What I heard: "Gnomes, what'd you do to me?"


----------



## Schrodinger'sMeerkat (May 23, 2022)

Not mine but someone I knew told me:

"Flora's Secret" by Enya
Real Lyrics: "
Winter Chanterelle lies Under cover Glory-of-the-sun in blue"
What they heard: "hope to train a jedi undercover with the help of sonic poop"


----------



## a sleepy kitty (Jun 10, 2022)

Dirty Deeds by AC/DC

Real lyrics:
"Dirty deeds, and they're done dirt cheap."
What they heard:
"Thirty thieves, and the thunder chief."


----------



## a sleepy kitty (Jun 10, 2022)

Also this:


----------



## Schrodinger'sMeerkat (Jun 10, 2022)

beanie the sleepy kitty said:


> Dirty Deeds by AC/DC
> 
> Real lyrics:
> "Dirty deeds, and they're done dirt cheap."
> ...


I head "dirty deeds and the dunder genie"


----------



## Xitheon (Jun 10, 2022)

Hotel California - Eagles

The real lyrics: "There were voices in the corridor."

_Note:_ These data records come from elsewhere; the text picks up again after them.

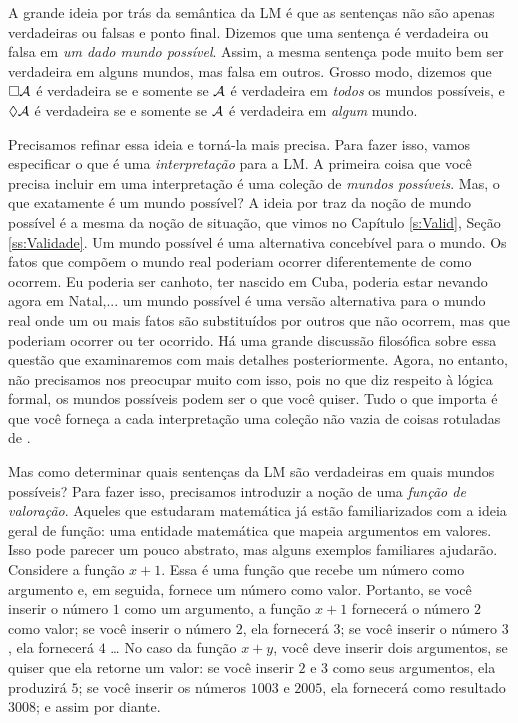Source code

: A grande ideia por trás da semântica da LM é que as sentenças não são apenas verdadeiras ou falsas e ponto final.  Dizemos que uma  sentença é verdadeira ou falsa em \emph{um dado mundo possível}. Assim,  a mesma sentença pode muito bem ser verdadeira em alguns mundos,  mas falsa em outros. Grosso modo, dizemos que $\Box \mathcal{A}$ é verdadeira   se e somente se $\mathcal{A}$ é verdadeira em \emph{todos} os mundos possíveis, e $\Diamond\mathcal{A}$ é verdadeira se e somente se  $\mathcal{A}$ é verdadeira em \emph{algum} mundo.

Precisamos refinar essa ideia e torná-la mais precisa. Para fazer isso,  vamos especificar o que é uma  \emph{interpretação} para a LM. A primeira coisa que você precisa incluir em uma interpretação é uma coleção de \emph{mundos possíveis}. 
Mas, o que exatamente é um mundo possível? A ideia por traz da noção de mundo possível é a mesma da noção de situação, que vimos no Capítulo \ref{s:Valid}, Seção \ref{ss:Validade}. Um mundo possível é uma alternativa concebível para o mundo. Os fatos que compõem o mundo real poderiam ocorrer diferentemente de como ocorrem. Eu poderia ser canhoto, ter nascido em Cuba, poderia estar nevando agora em Natal,... um mundo possível é uma versão alternativa para o mundo real onde um ou mais fatos são substituídos por outros que não ocorrem, mas que poderiam ocorrer ou ter ocorrido. 
Há uma grande discussão filosófica sobre  essa questão que examinaremos com mais detalhes posteriormente. Agora, no entanto,  não precisamos nos preocupar muito com isso, pois no que diz respeito à lógica formal, os mundos possíveis podem ser o que você quiser. Tudo o que importa é que você forneça a cada interpretação uma coleção não vazia de coisas rotuladas  de  .


Mas como determinar quais sentenças da LM são verdadeiras em quais mundos possíveis? Para fazer isso, precisamos introduzir a noção de uma \emph{função de valoração}. Aqueles que estudaram matemática já estão familiarizados com a ideia geral de função: uma entidade matemática que mapeia argumentos em valores. Isso pode parecer um pouco abstrato, mas alguns exemplos familiares ajudarão. Considere a função $x + 1$. Essa é uma função que recebe um número como argumento e, em seguida, fornece um número como valor. Portanto, se você inserir o número $1$ como um argumento, a função $x + 1$ fornecerá o número $2$ como valor; se você inserir o número  $2$, ela fornecerá $3$; se você inserir o número  $3$, ela fornecerá $4$ \dots{}  No caso da função $x + y$, você deve inserir dois argumentos, se quiser que ela retorne um valor: se você inserir $2$ e $3$ como seus argumentos, ela produzirá $5$; se você inserir os números  $1003$ e $2005$, ela fornecerá como resultado $3008$; e assim por diante.

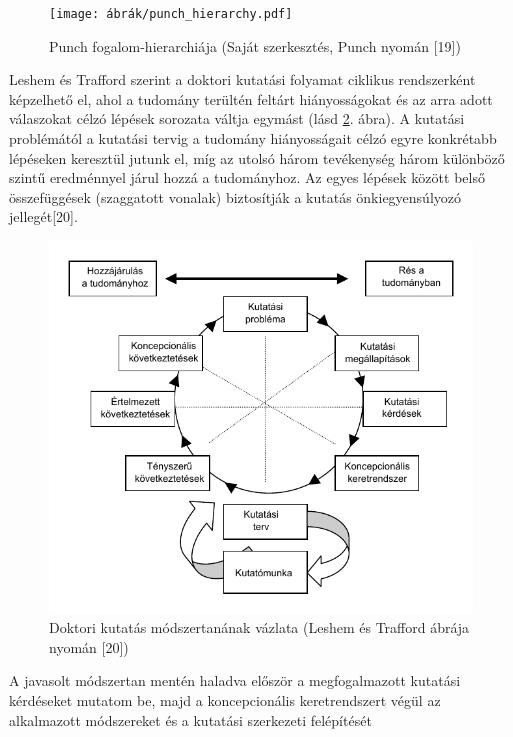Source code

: \documentclass[12pt,magyar,a4paper,oneside]{scrreprt}
\begin{document}
\begin{figure}
\hypertarget{fig:punch}{%
\centering
\texttt{[image: ábrák/punch\_hierarchy.pdf]}
\caption{Punch fogalom-hierarchiája (Saját szerkesztés, Punch nyomán
{[}19{]})}\label{fig:punch}
}
\end{figure}

Leshem és Trafford szerint a doktori kutatási folyamat ciklikus
rendszerként képzelhető el, ahol a tudomány terültén feltárt
hiányosságokat és az arra adott válaszokat célzó lépések sorozata váltja
egymást (lásd \ref{fig:doktori}. ábra). A kutatási problémától a
kutatási tervig a tudomány hiányosságait célzó egyre konkrétabb
lépéseken keresztül jutunk el, míg az utolsó három tevékenység három
különböző szintű eredménnyel járul hozzá a tudományhoz. Az egyes lépések
között belső összefüggések (szaggatott vonalak) biztosítják a kutatás
önkiegyensúlyozó jellegét{[}20{]}.

\begin{figure}
\hypertarget{fig:doktori}{%
\centering
\includegraphics{ábrák/doktori-kutatás-vizualizációja_Leshem.pdf}
\caption{Doktori kutatás módszertanának vázlata (Leshem és Trafford
ábrája nyomán {[}20{]})}\label{fig:doktori}
}
\end{figure}

A javasolt módszertan mentén haladva először a megfogalmazott kutatási
kérdéseket mutatom be, majd a koncepcionális keretrendszert végül az
alkalmazott módszereket és a kutatási szerkezeti felépítését
\end{document}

I heard: "There were horses in the corridor."


----------



## Crimcyan (Jun 12, 2022)

Tom petty, running down a dream
heard: bite my ass
Actual: rubbed my eyes

Sloan, money city maniacs: 
Heard: body covered in goat jizz
Actual: Body was covered in coke fizz


----------



## Sodasats20 (Jun 12, 2022)

Lady Gaga: po-po-po-po-po-po-po-po-poker face 
My 10 year old brain: boo-boo-boo-boo-boo-boo-boo-boo-booger face


----------



## Punk_M0nitor (Oct 12, 2022)

Schrodinger'sMeerkat said:


> His Eye is on The Sparrow...
> Actual lyrics
> "When Jesus is my portion".
> What I heard
> "When Jesus is my Porsche"


He didn’t just take the wheel. He took the whole car


----------



## Schrodinger'sMeerkat (Oct 12, 2022)

Punk_M0nitor said:


> He didn’t just take the wheel. He took the whole car


LAMO


----------



## Funeralprime (Oct 12, 2022)

Xitheon said:


> Hotel California - Eagles
> 
> The real lyrics: "There were voices in the corridor."
> 
> I heard: "There were horses in the corridor."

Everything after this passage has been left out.